■ Exercise instructions
Return copies of the lines below that mention "commands".

■ Dataset
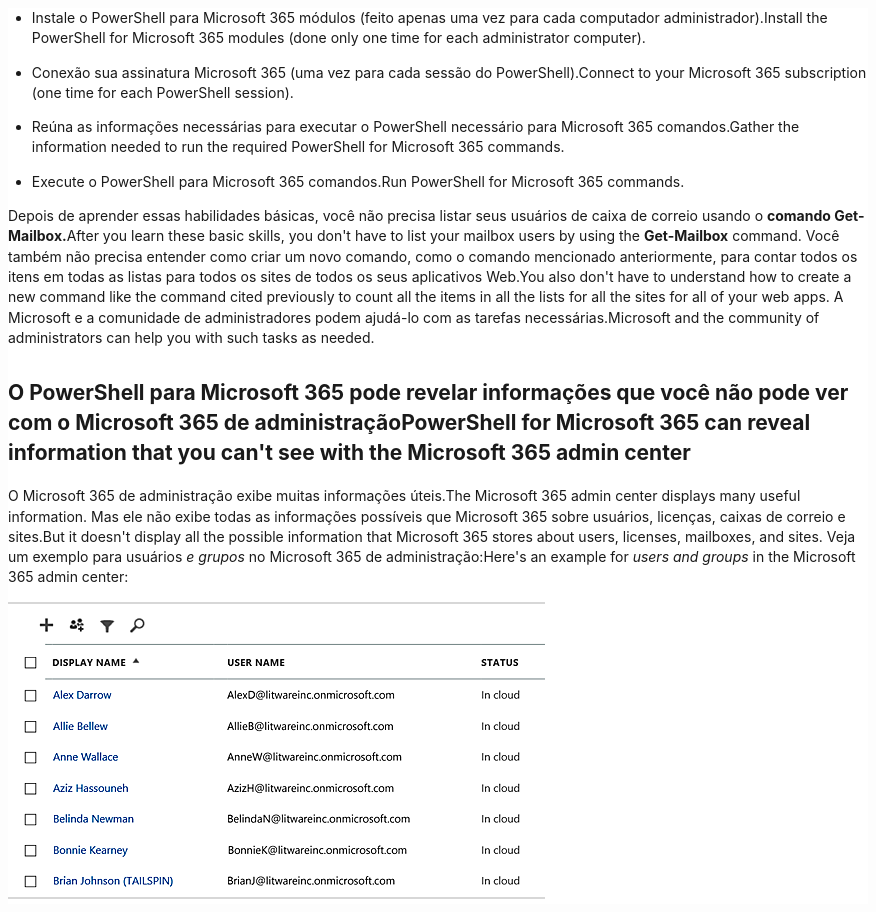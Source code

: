 - <span data-ttu-id="959d7-123">Instale o PowerShell para Microsoft 365 módulos (feito apenas uma vez para cada computador administrador).</span><span class="sxs-lookup"><span data-stu-id="959d7-123">Install the PowerShell for Microsoft 365 modules (done only one time for each administrator computer).</span></span>
    
- <span data-ttu-id="959d7-124">Conexão sua assinatura Microsoft 365 (uma vez para cada sessão do PowerShell).</span><span class="sxs-lookup"><span data-stu-id="959d7-124">Connect to your Microsoft 365 subscription (one time for each PowerShell session).</span></span>
    
- <span data-ttu-id="959d7-125">Reúna as informações necessárias para executar o PowerShell necessário para Microsoft 365 comandos.</span><span class="sxs-lookup"><span data-stu-id="959d7-125">Gather the information needed to run the required PowerShell for Microsoft 365 commands.</span></span>
    
- <span data-ttu-id="959d7-126">Execute o PowerShell para Microsoft 365 comandos.</span><span class="sxs-lookup"><span data-stu-id="959d7-126">Run PowerShell for Microsoft 365 commands.</span></span>
    
<span data-ttu-id="959d7-127">Depois de aprender essas habilidades básicas, você não precisa listar seus usuários de caixa de correio usando o **comando Get-Mailbox.**</span><span class="sxs-lookup"><span data-stu-id="959d7-127">After you learn these basic skills, you don't have to list your mailbox users by using the **Get-Mailbox** command.</span></span> <span data-ttu-id="959d7-128">Você também não precisa entender como criar um novo comando, como o comando mencionado anteriormente, para contar todos os itens em todas as listas para todos os sites de todos os seus aplicativos Web.</span><span class="sxs-lookup"><span data-stu-id="959d7-128">You also don't have to understand how to create a new command like the command cited previously to count all the items in all the lists for all the sites for all of your web apps.</span></span> <span data-ttu-id="959d7-129">A Microsoft e a comunidade de administradores podem ajudá-lo com as tarefas necessárias.</span><span class="sxs-lookup"><span data-stu-id="959d7-129">Microsoft and the community of administrators can help you with such tasks as needed.</span></span>
  
## <a name="powershell-for-microsoft-365-can-reveal-information-that-you-cant-see-with-the-microsoft-365-admin-center"></a><span data-ttu-id="959d7-130">O PowerShell para Microsoft 365 pode revelar informações que você não pode ver com o Microsoft 365 de administração</span><span class="sxs-lookup"><span data-stu-id="959d7-130">PowerShell for Microsoft 365 can reveal information that you can't see with the Microsoft 365 admin center</span></span>

<span data-ttu-id="959d7-131">O Microsoft 365 de administração exibe muitas informações úteis.</span><span class="sxs-lookup"><span data-stu-id="959d7-131">The Microsoft 365 admin center displays many useful information.</span></span> <span data-ttu-id="959d7-132">Mas ele não exibe todas as informações possíveis que Microsoft 365 sobre usuários, licenças, caixas de correio e sites.</span><span class="sxs-lookup"><span data-stu-id="959d7-132">But it doesn't display all the possible information that Microsoft 365 stores about users, licenses, mailboxes, and sites.</span></span> <span data-ttu-id="959d7-133">Veja um exemplo para usuários *e grupos* no Microsoft 365 de administração:</span><span class="sxs-lookup"><span data-stu-id="959d7-133">Here's an example for *users and groups* in the Microsoft 365 admin center:</span></span>
  
![Exemplo da exibição de usuários e grupos no Microsoft 365 de administração.](../media/o365-powershell-users-and-groups.png)
  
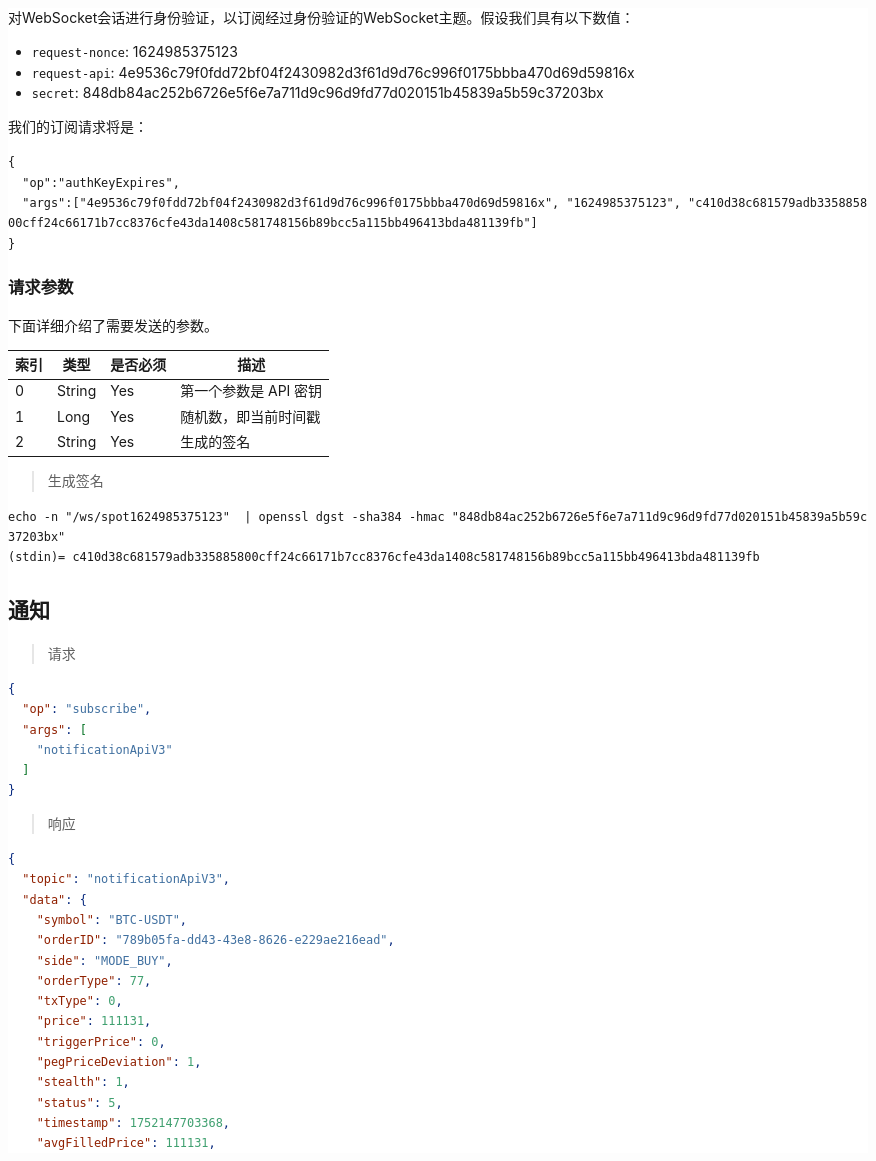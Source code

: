对WebSocket会话进行身份验证，以订阅经过身份验证的WebSocket主题。假设我们具有以下数值：

* `request-nonce`: 1624985375123
* `request-api`: 4e9536c79f0fdd72bf04f2430982d3f61d9d76c996f0175bbba470d69d59816x
* `secret`: 848db84ac252b6726e5f6e7a711d9c96d9fd77d020151b45839a5b59c37203bx

我们的订阅请求将是：

```
{
  "op":"authKeyExpires",
  "args":["4e9536c79f0fdd72bf04f2430982d3f61d9d76c996f0175bbba470d69d59816x", "1624985375123", "c410d38c681579adb335885800cff24c66171b7cc8376cfe43da1408c581748156b89bcc5a115bb496413bda481139fb"]
}
```

### 请求参数

下面详细介绍了需要发送的参数。

| 索引 | 类型   | 是否必须     | 描述                                 |
| ---  | ---    | ---      | ---                                 |
| 0    | String | Yes      | 第一个参数是 API 密钥              |
| 1    | Long | Yes      | 随机数，即当前时间戳                |
| 2    | String | Yes      | 生成的签名                         |

> 生成签名

```shell
echo -n "/ws/spot1624985375123"  | openssl dgst -sha384 -hmac "848db84ac252b6726e5f6e7a711d9c96d9fd77d020151b45839a5b59c37203bx"
(stdin)= c410d38c681579adb335885800cff24c66171b7cc8376cfe43da1408c581748156b89bcc5a115bb496413bda481139fb
```


## 通知

> 请求

```json
{
  "op": "subscribe",
  "args": [
    "notificationApiV3"
  ]
}
```

> 响应

```json
{
  "topic": "notificationApiV3",
  "data": {
    "symbol": "BTC-USDT",
    "orderID": "789b05fa-dd43-43e8-8626-e229ae216ead",
    "side": "MODE_BUY",
    "orderType": 77,
    "txType": 0,
    "price": 111131,
    "triggerPrice": 0,
    "pegPriceDeviation": 1,
    "stealth": 1,
    "status": 5,
    "timestamp": 1752147703368,
    "avgFilledPrice": 111131,
```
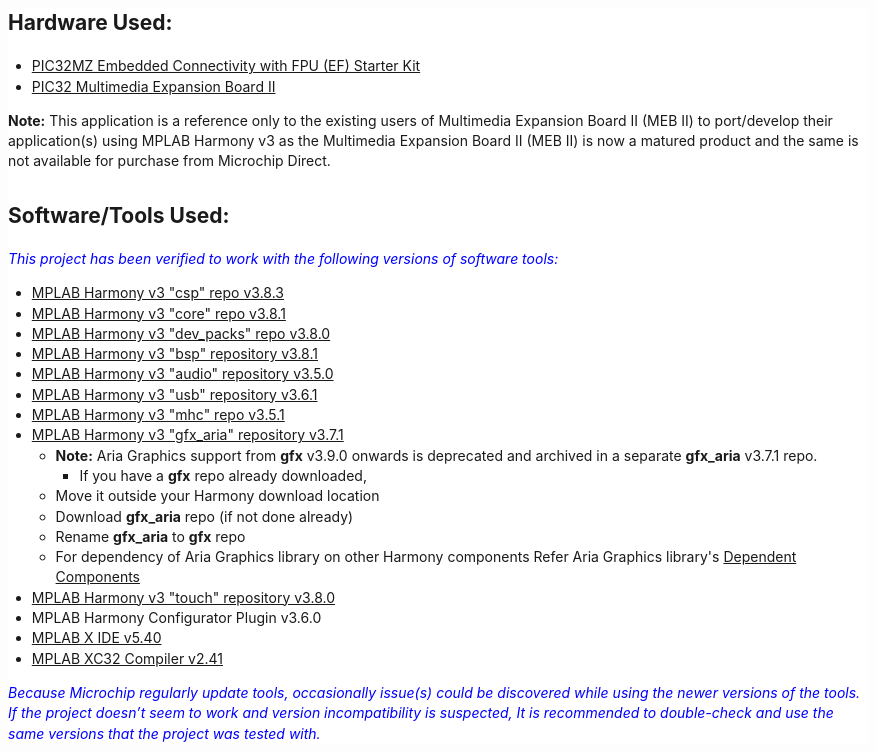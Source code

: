 ## Hardware Used:

- [PIC32MZ Embedded Connectivity with FPU (EF) Starter Kit](http://www.microchip.com/Developmenttools/ProductDetails.aspx?PartNO=DM320007)
- [PIC32 Multimedia Expansion Board II](https://www.microchip.com/DevelopmentTools/ProductDetails/DM320005-5)

**Note:** This application is a reference only to the existing users of Multimedia Expansion Board II (MEB II) to port/develop their
application(s) using MPLAB Harmony v3 as the Multimedia Expansion Board II (MEB II) is now a matured product and the same is not
available for purchase from Microchip Direct.

## Software/Tools Used:
<span style="color:blue"> *This project has been verified to work with the following versions of software tools:*</span>

- [MPLAB Harmony v3 "csp" repo v3.8.3](https://github.com/Microchip-MPLAB-Harmony/csp/releases/tag/v3.8.3)
- [MPLAB Harmony v3 "core" repo v3.8.1](https://github.com/Microchip-MPLAB-Harmony/core/releases/tag/v3.8.1)
- [MPLAB Harmony v3 "dev_packs" repo v3.8.0](https://github.com/Microchip-MPLAB-Harmony/dev_packs/releases/tag/v3.8.0)
- [MPLAB Harmony v3 "bsp" repository v3.8.1](https://github.com/Microchip-MPLAB-Harmony/bsp/releases/tag/v3.8.1)
- [MPLAB Harmony v3 "audio" repository v3.5.0](https://github.com/Microchip-MPLAB-Harmony/audio/releases/tag/v3.5.0)
- [MPLAB Harmony v3 "usb" repository v3.6.1](https://github.com/Microchip-MPLAB-Harmony/usb/releases/tag/v3.6.1)
- [MPLAB Harmony v3 "mhc" repo v3.5.1](https://github.com/Microchip-MPLAB-Harmony/mhc/releases/tag/v3.5.1)
- [MPLAB Harmony v3 "gfx_aria" repository v3.7.1](https://github.com/Microchip-MPLAB-Harmony/gfx_aria/releases/tag/v3.7.1)
	- **Note:** Aria Graphics support from **gfx** v3.9.0 onwards is deprecated and archived in a separate **gfx_aria** v3.7.1 repo.
		- If you have a **gfx** repo already downloaded,
	- Move it outside your Harmony download location
	- Download **gfx_aria** repo (if not done already)
	- Rename **gfx_aria** to **gfx** repo
	- For dependency of Aria Graphics library on other Harmony components Refer Aria Graphics library's [Dependent Components](https://github.com/Microchip-MPLAB-Harmony/gfx_aria/blob/master/release_notes.md)
- [MPLAB Harmony v3 "touch" repository v3.8.0](https://github.com/Microchip-MPLAB-Harmony/touch/releases/tag/v3.8.0)
-  MPLAB Harmony Configurator Plugin v3.6.0
- [MPLAB X IDE v5.40](https://www.microchip.com/mplab/mplab-x-ide)
- [MPLAB XC32 Compiler v2.41](https://www.microchip.com/mplab/compilers)

<span style="color:blue"> *Because Microchip regularly update tools, occasionally issue(s) could be discovered while using the newer versions of the tools. If the project doesn’t seem to work and version incompatibility is suspected, It is recommended to double-check and use the same versions that the project was tested with.* </span>
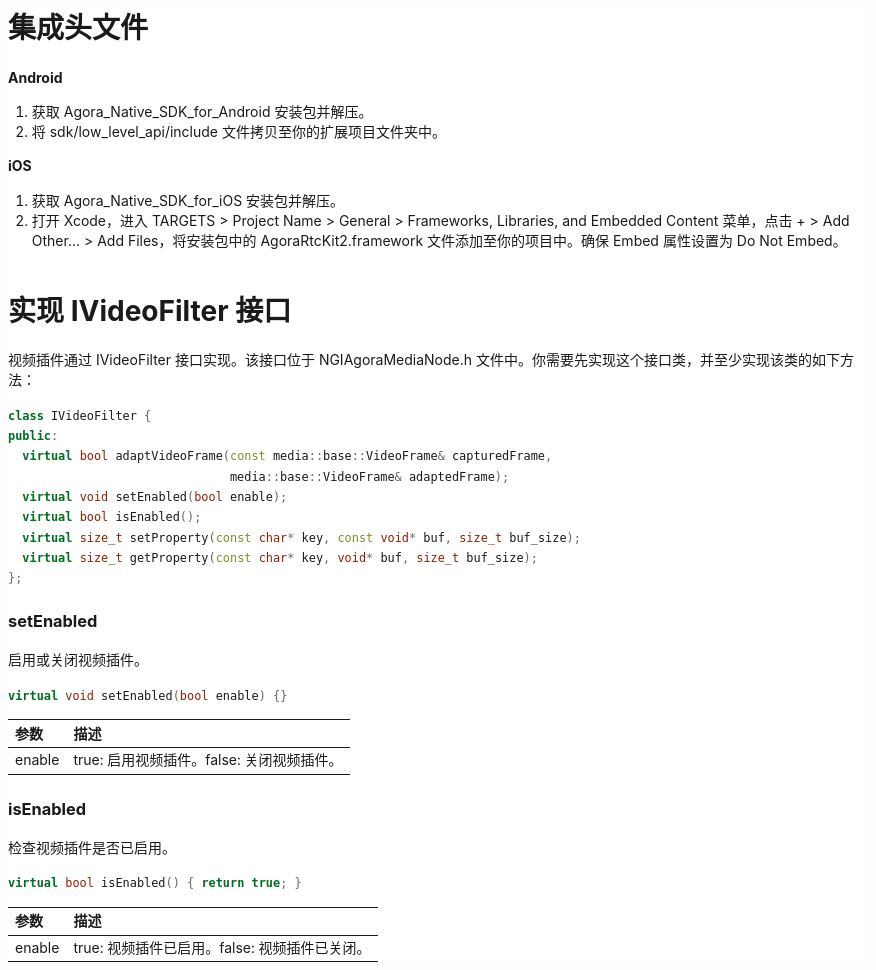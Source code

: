 # 集成头文件

**Android**

1. 获取 Agora_Native_SDK_for_Android 安装包并解压。
2. 将 sdk/low_level_api/include 文件拷贝至你的扩展项目文件夹中。

**iOS**

1. 获取 Agora_Native_SDK_for_iOS 安装包并解压。
2. 打开 Xcode，进入 TARGETS > Project Name > General > Frameworks, Libraries, and Embedded Content 菜单，点击 + > Add Other... > Add Files，将安装包中的 AgoraRtcKit2.framework 文件添加至你的项目中。确保 Embed 属性设置为 Do Not Embed。

# 实现 IVideoFilter 接口

视频插件通过 IVideoFilter 接口实现。该接口位于 NGIAgoraMediaNode.h 文件中。你需要先实现这个接口类，并至少实现该类的如下方法：

```c++
class IVideoFilter {
public:
  virtual bool adaptVideoFrame(const media::base::VideoFrame& capturedFrame,
                               media::base::VideoFrame& adaptedFrame);
  virtual void setEnabled(bool enable);
  virtual bool isEnabled();
  virtual size_t setProperty(const char* key, const void* buf, size_t buf_size);
  virtual size_t getProperty(const char* key, void* buf, size_t buf_size);
};
```

### setEnabled

启用或关闭视频插件。

```c++
virtual void setEnabled(bool enable) {}
```

| 参数   | 描述                                      |
| :----- | :---------------------------------------- |
| enable | true: 启用视频插件。false: 关闭视频插件。 |

### isEnabled

检查视频插件是否已启用。

```c++
virtual bool isEnabled() { return true; }
```



| 参数   | 描述                                          |
| :----- | :-------------------------------------------- |
| enable | true: 视频插件已启用。false: 视频插件已关闭。 |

■ Written solution
- <span data-ttu-id="959d7-125">Reúna as informações necessárias para executar o PowerShell necessário para Microsoft 365 comandos.</span><span class="sxs-lookup"><span data-stu-id="959d7-125">Gather the information needed to run the required PowerShell for Microsoft 365 commands.</span></span>
- <span data-ttu-id="959d7-126">Execute o PowerShell para Microsoft 365 comandos.</span><span class="sxs-lookup"><span data-stu-id="959d7-126">Run PowerShell for Microsoft 365 commands.</span></span>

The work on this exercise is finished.